Jara Pérez, psicóloga, también practica el psicoanálisis y cree que esta es una de las pocas formas de terapia que hacen que el paciente se responsabilice del proceso. Ella no cree que la cultura de la terapia esté dando lugar a individuos egocéntricos o egoístas, como dibuja el tópico, sino, más bien, a personas perezosas en busca de soluciones inmediatas: “Me parece muy problemático que todo el rato busquemos gente que nos solucione la papeleta: voy a un psicólogo para que dé consejo, voy a un nutricionista para que me enseñe a comer, voy a un entrenador personal para que me enseñe a hacer deporte… así se pierde gran parte de la autonomía. Y el psicoanálisis lo que hace es poner encima de la mesa esa autonomía”.

Terapia o sindicato

“Lo que hoy se etiqueta como depresión, es más bien una deserción generalizada”, comenta Fernández-Savater. “Miles de personas piden una baja por depresión y, en realidad, su bajón anímico tiene que ver con malas condiciones de trabajo, un trabajo sin sentido, un trabajo de mierda como dice David Graeber″. Es habitual leer en X que para afrontar esa grieta la terapia es inútil y que “un trabajador no necesita terapia, sino apuntarse a un sindicato”. “Lo que quiere decir esa alternativa”, explica Fernández, “es que los males son objetivos-estructurales.
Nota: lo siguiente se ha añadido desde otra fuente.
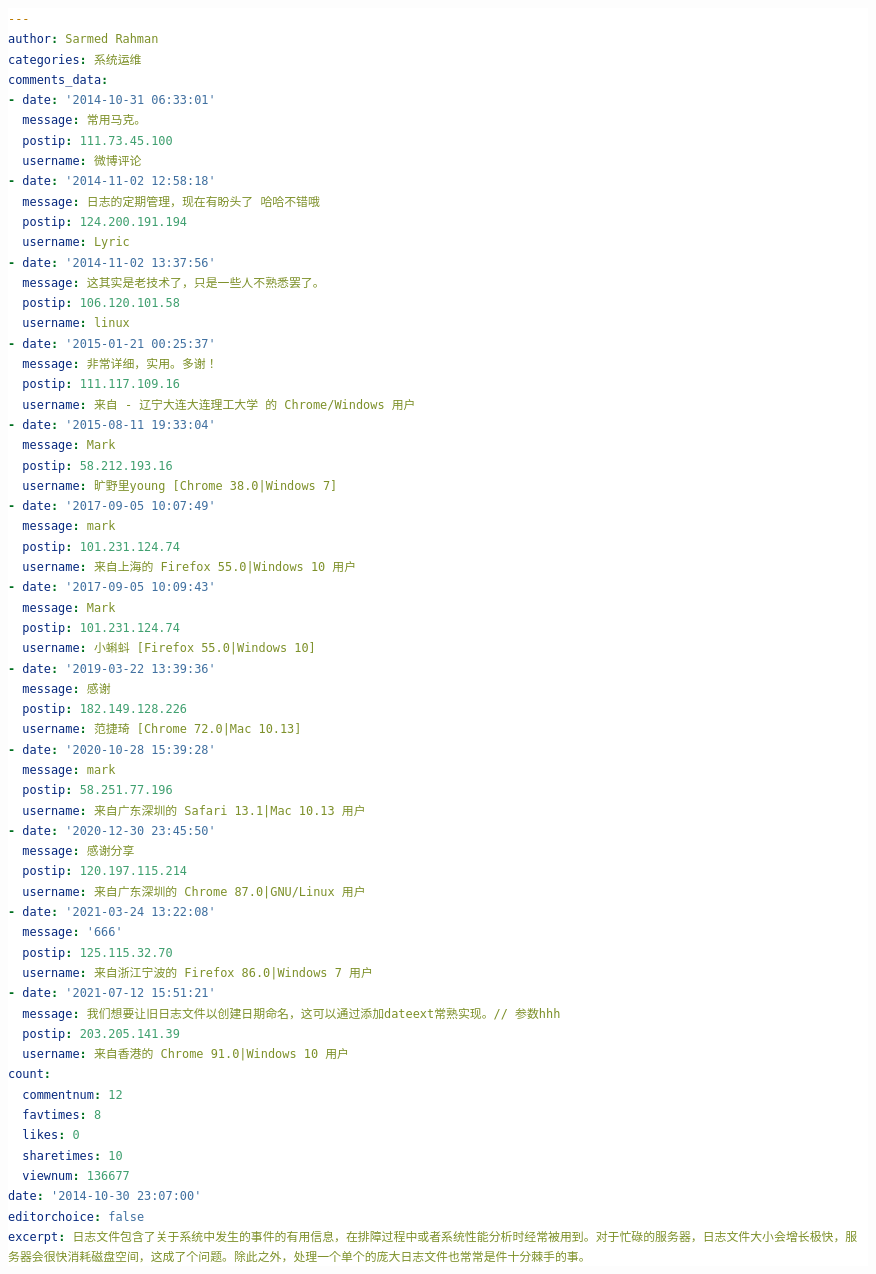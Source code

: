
```yaml
---
author: Sarmed Rahman
categories: 系统运维
comments_data:
- date: '2014-10-31 06:33:01'
  message: 常用马克。
  postip: 111.73.45.100
  username: 微博评论
- date: '2014-11-02 12:58:18'
  message: 日志的定期管理，现在有盼头了 哈哈不错哦
  postip: 124.200.191.194
  username: Lyric
- date: '2014-11-02 13:37:56'
  message: 这其实是老技术了，只是一些人不熟悉罢了。
  postip: 106.120.101.58
  username: linux
- date: '2015-01-21 00:25:37'
  message: 非常详细，实用。多谢！
  postip: 111.117.109.16
  username: 来自 - 辽宁大连大连理工大学 的 Chrome/Windows 用户
- date: '2015-08-11 19:33:04'
  message: Mark
  postip: 58.212.193.16
  username: 旷野里young [Chrome 38.0|Windows 7]
- date: '2017-09-05 10:07:49'
  message: mark
  postip: 101.231.124.74
  username: 来自上海的 Firefox 55.0|Windows 10 用户
- date: '2017-09-05 10:09:43'
  message: Mark
  postip: 101.231.124.74
  username: 小蝌蚪 [Firefox 55.0|Windows 10]
- date: '2019-03-22 13:39:36'
  message: 感谢
  postip: 182.149.128.226
  username: 范捷琦 [Chrome 72.0|Mac 10.13]
- date: '2020-10-28 15:39:28'
  message: mark
  postip: 58.251.77.196
  username: 来自广东深圳的 Safari 13.1|Mac 10.13 用户
- date: '2020-12-30 23:45:50'
  message: 感谢分享
  postip: 120.197.115.214
  username: 来自广东深圳的 Chrome 87.0|GNU/Linux 用户
- date: '2021-03-24 13:22:08'
  message: '666'
  postip: 125.115.32.70
  username: 来自浙江宁波的 Firefox 86.0|Windows 7 用户
- date: '2021-07-12 15:51:21'
  message: 我们想要让旧日志文件以创建日期命名，这可以通过添加dateext常熟实现。// 参数hhh
  postip: 203.205.141.39
  username: 来自香港的 Chrome 91.0|Windows 10 用户
count:
  commentnum: 12
  favtimes: 8
  likes: 0
  sharetimes: 10
  viewnum: 136677
date: '2014-10-30 23:07:00'
editorchoice: false
excerpt: 日志文件包含了关于系统中发生的事件的有用信息，在排障过程中或者系统性能分析时经常被用到。对于忙碌的服务器，日志文件大小会增长极快，服务器会很快消耗磁盘空间，这成了个问题。除此之外，处理一个单个的庞大日志文件也常常是件十分棘手的事。
```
Yo creo que la situación es más compleja: el malestar no sólo tiene causas objetivas, sino que proviene de una relación con el mundo, con la interiorización de las lógicas de rendimiento y competitividad”. González pone un ejemplo concreto: “A veces el paciente necesita las dos cosas porque la razón por la que no puede salir de su indefensión tiene elementos de inconsciente. Por ejemplo, en el caso de Nevenka Fernández, hizo falta un psicoanalista para que ella pudiera ver lo que para los demás era evidente: que estaba siendo víctima de acoso sexual. Al final, un psiquiatra la deriva a un psicoanalista y el psicoanalista trabaja con ella hasta que puede hacerse cargo de su propio cuerpo, salir de la depresión y, cuando se produce ese despertar, denunciar”.

Pérez es tajante y cree que no existe ninguna incompatibilidad entre activismo político y terapia, más bien al contrario: “Cada cosa se hace en un lugar: lo que yo trabajo en terapia tiene que ver con cómo la estructura ha elaborado mi subjetividad, pero en el sindicato hago otra cosa, la lucha social es algo muy distinto. Otra cuestión es que la cultura terapéutica se haya convertido en un dispositivo de control, con eso estoy totalmente de acuerdo, porque la terapia mainstream, la cognitivo-conductual tiene mucho de ‘no es lo que ocurre, sino cómo lo ves’, ya que trabaja con pensamientos y conductas. Ahí sí que hay un rollo culpabilizador”.

Entonces, ¿esa terapia que está por todas partes es, precisamente, la más inofensiva para el sistema y la menos útil para profundizar en los problemas de los pacientes? “Efectivamente”, responde la psicóloga. “La terapia mainstream al final lo que hace es ajustarte para que sigas produciendo y es completamente inofensiva para cambiar el sistema, porque no te ayuda a analizar la realidad”. Frente a eso, Fernández-Savater propone recuperar el concepto freudiano de “sublimación” y colectivizarlo. El filósofo concluye: “Freud llamaba sublimación a saber qué hacer con los malestares, a convertir lo que nos daña en energía de transformación. Lo reservaba a los artistas y a los genios y eso me parece una equivocación. La acción colectiva no sólo es transformadora, sino que también es posible para todos y, en ese sentido, terapéutica”. Tal vez eso también se podría poner en Tinder.